As I said, all this is outside my comfort zone. I hesitate to write about it at all. But one clear lesson of the intersection of technology and agriculture is the danger of leaving such matters to a combination of experts and the market, because neither is particularly good at accounting for the needs of communities. They may nod to frightening implications, but these never seem to translate to substantial limitations, particularly when it pays well to downplay potential negative consequences.
The erosion of community is just one of several ultimate questions raised by the prospect of ever-shrinking domains of human exceptionalism.

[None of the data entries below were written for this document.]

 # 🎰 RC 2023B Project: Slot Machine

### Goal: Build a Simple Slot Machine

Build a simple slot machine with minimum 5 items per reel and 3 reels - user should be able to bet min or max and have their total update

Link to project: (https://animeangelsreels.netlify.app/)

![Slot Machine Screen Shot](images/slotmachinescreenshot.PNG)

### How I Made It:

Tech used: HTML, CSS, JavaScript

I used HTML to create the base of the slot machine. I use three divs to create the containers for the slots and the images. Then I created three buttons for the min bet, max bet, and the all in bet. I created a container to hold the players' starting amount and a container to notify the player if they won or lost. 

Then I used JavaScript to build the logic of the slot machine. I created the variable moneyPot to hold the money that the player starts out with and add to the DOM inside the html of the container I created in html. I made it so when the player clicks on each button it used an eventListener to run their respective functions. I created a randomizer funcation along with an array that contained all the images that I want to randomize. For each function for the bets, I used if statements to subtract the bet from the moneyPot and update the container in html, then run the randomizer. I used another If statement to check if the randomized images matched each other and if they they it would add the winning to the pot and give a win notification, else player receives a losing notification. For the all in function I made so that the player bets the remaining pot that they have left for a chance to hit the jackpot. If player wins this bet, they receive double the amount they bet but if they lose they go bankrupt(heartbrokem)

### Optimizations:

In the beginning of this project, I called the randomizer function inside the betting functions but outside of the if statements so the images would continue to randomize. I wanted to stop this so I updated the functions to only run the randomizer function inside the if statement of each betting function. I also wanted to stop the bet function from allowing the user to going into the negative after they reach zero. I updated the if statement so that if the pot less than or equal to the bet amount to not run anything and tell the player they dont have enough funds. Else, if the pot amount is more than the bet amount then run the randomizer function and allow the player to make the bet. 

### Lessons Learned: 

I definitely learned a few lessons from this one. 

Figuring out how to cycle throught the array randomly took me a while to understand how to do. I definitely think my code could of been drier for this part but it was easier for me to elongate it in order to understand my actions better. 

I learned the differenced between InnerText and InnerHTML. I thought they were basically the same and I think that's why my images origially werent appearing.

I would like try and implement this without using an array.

Here are some others: what do we collectively owe each other? How can we preserve human dignity if humans become economically redundant? Where should we look for meaning, both individually and collectively?
It’s important enough that I’ll restate this fact: the way I farm is far better than industrial agriculture on every metric but cost. Yet industrial agriculture is the ocean and all of alternative agriculture is a half full bucket. The wisdom of the market will not save us from an attenuated form of life and culture. We will have to save ourselves, and that is a frightening prospect indeed.